It is 1979 in Laos; and our featured banknote is published.
The national emblem on the banknote below, circular on the left, displays the hammer and sickle in the midst of traditional Laotian scenes. An artillery tank and a river gunboat flank a column of infantry marching towards the viewer.
750 years of monarchy ended with the Laotian civil war in 1975; and out banknote was issued just four years later. A new regime was in power, and their ideology adhered to communism’s ideals. Their banknote announces a readiness to defend themselves.
It was a bitter time in was a confusing era. Laos had transitioned from colonialism to independence in perhaps the worst way possible; they had become a pawn in a proxy war of new Cold War superpowers.
The ancient peoples of Laos became a colony to France in the late 19th century. French control continued into WW2 until Japanese power overran most of the Indochinese peninsula.

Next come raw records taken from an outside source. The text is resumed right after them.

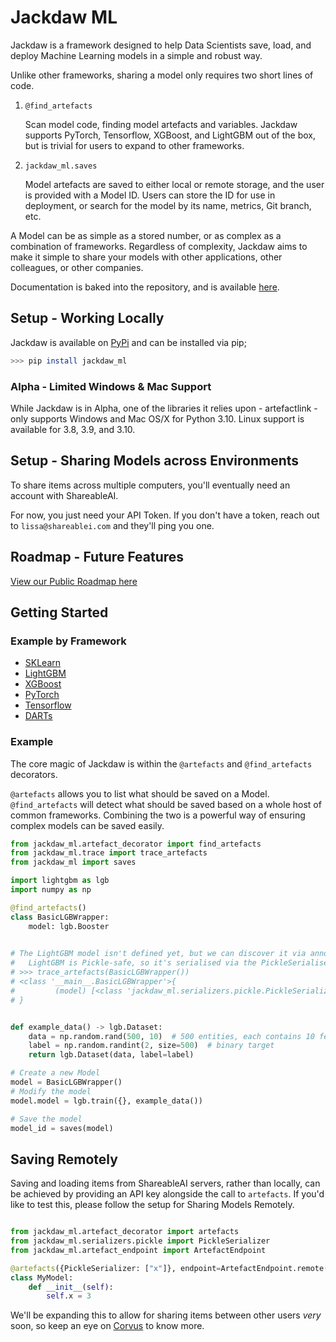 # Jackdaw ML

Jackdaw is a framework designed to help Data Scientists save, load, and deploy Machine Learning models in a 
simple and robust way.

Unlike other frameworks, sharing a model only requires two short lines of code.

1. `@find_artefacts`
    
    Scan model code, finding model artefacts and variables. Jackdaw supports PyTorch, Tensorflow, XGBoost, and LightGBM
    out of the box, but is trivial for users to expand to other frameworks.


2. `jackdaw_ml.saves`
    
    Model artefacts are saved to either local or remote storage, and the user is provided with a Model ID. 
    Users can store the ID for use in deployment, or search for the model by its name, metrics, Git branch, etc. 

A Model can be as simple as a stored number, or as complex as a combination of frameworks. Regardless of complexity, 
Jackdaw aims to make it simple to share your models with other applications, other colleagues, or other companies.

Documentation is baked into the repository, and is available [here](docs). 

## Setup - Working Locally
Jackdaw is available on [PyPi](https://pypi.org/project/jackdaw-ml/) and can be installed via pip;

```bash
>>> pip install jackdaw_ml
```

### Alpha - Limited Windows & Mac Support
While Jackdaw is in Alpha, one of the libraries it relies upon - artefactlink - only supports Windows and Mac OS/X for Python 3.10. Linux support is available for 3.8, 3.9, and 3.10.

## Setup - Sharing Models across Environments
To share items across multiple computers, you'll eventually need an account with ShareableAI. 

For now, you just need your API Token. If you don't have a token, reach out to `lissa@shareablei.com` and they'll ping you one.

## Roadmap - Future Features
[View our Public Roadmap here](https://github.com/orgs/shareableai/projects/1/views/1)


## Getting Started

### Example by Framework 
* [SKLearn](examples/frameworks/test_sklearn.py)
* [LightGBM](examples/frameworks/test_lightgbm.py)
* [XGBoost](examples/frameworks/test_xgboost.py)
* [PyTorch](examples/frameworks/test_pytorch.py)
* [Tensorflow](examples/frameworks/test_tensorflow.py)
* [DARTs](examples/frameworks/test_darts.py)

### Example

The core magic of Jackdaw is within the `@artefacts` and `@find_artefacts` decorators.

`@artefacts` allows you to list what should be saved on a Model. `@find_artefacts` will detect what should be saved based
on a whole host of common frameworks. Combining the two is a powerful way of ensuring complex models can be saved easily.


```python
from jackdaw_ml.artefact_decorator import find_artefacts
from jackdaw_ml.trace import trace_artefacts
from jackdaw_ml import saves

import lightgbm as lgb
import numpy as np

@find_artefacts()
class BasicLGBWrapper:
    model: lgb.Booster

    
# The LightGBM model isn't defined yet, but we can discover it via annotations.
#   LightGBM is Pickle-safe, so it's serialised via the PickleSerialiser by default.
# >>> trace_artefacts(BasicLGBWrapper())
# <class '__main__.BasicLGBWrapper'>{
#         (model) [<class 'jackdaw_ml.serializers.pickle.PickleSerializer'>]
# }


def example_data() -> lgb.Dataset:
    data = np.random.rand(500, 10)  # 500 entities, each contains 10 features
    label = np.random.randint(2, size=500)  # binary target
    return lgb.Dataset(data, label=label)

# Create a new Model
model = BasicLGBWrapper()
# Modify the model
model.model = lgb.train({}, example_data())

# Save the model
model_id = saves(model)
```


## Saving Remotely
Saving and loading items from ShareableAI servers, rather than locally, can be achieved by providing an API key alongside the call to 
`artefacts`. If you'd like to test this, please follow the setup for Sharing Models Remotely.

```python

from jackdaw_ml.artefact_decorator import artefacts
from jackdaw_ml.serializers.pickle import PickleSerializer
from jackdaw_ml.artefact_endpoint import ArtefactEndpoint

@artefacts({PickleSerializer: ["x"]}, endpoint=ArtefactEndpoint.remote('MyAPIKey'))
class MyModel:
    def __init__(self):
        self.x = 3
```

We'll be expanding this to allow for sharing items between other users *very* soon, so keep an eye on [Corvus](https://github.com/shareableai/jackdaw/issues/2) to know more.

With Japan’s defeat imminent, Laos proclaimed independence in 1945. But defeated France, rejuvenated through the allied victory in WW2 in 1945, moved to reassert its power and reestablish its colonial rule in Laos and the surrounding regions. Laos resisted but it was not until nine years later, in 1954, when France abandoned all claims to Laos.
That 9 year period saw the empowering of communist Soviet Union through their detonation of an atomic bomb in 1949 and the victory of the communist party in China under Mao in 1949.
The United States thought appropriate to take a stand against communism in Laos’ neighbor, Vietnam, about this time. US foreign policy became known as “containment”. In 1958, North Vietnam invaded Laos to establish the Ho Chi Minh trail, the logistical supply route between North Vietnam and South Vietnam. With the escalation of the Vietnam War, this supply route became the subject of intense military fighting, and this region of Laos became the subject of possibly the most intense bombing in history.
To much of the world, Laos was an unknown nation. Centered in the middle of the Indochinese peninsula, Burma and Thailand on its left, Vietnam on its right, Cambodia below and China above, to much of the world, Laos remained lost in the monsoon nourished jungles, without access to the Sea, unknown to the modern world.
The other side of our banknote highlights ambitions in the textile industry. Massive rolls of cloth are being manufactured by modern machinery in this tribute to a growing manufacturing base.
From this industry post: Growth in the Lao textile and garment industry has been impressive from a base of only two companies in 1990 to 116 in 2006 employing 30,000 workers. Laos became a market-oriented economy in the mid-1980s, meaning it had a short learning curve to pick up the basics about the industry.
From a WTO report (approximately year 2004): The textile and garment industry is of great importance to the Lao economy. Currently, the industry comprises ninety-six factories and employs more than 25,000 workers. In 2003, garment exports, valued at US$115 million, accounted for approximately a third of total exports, second to electricity. Laos exports ready-made garments to forty-two countries.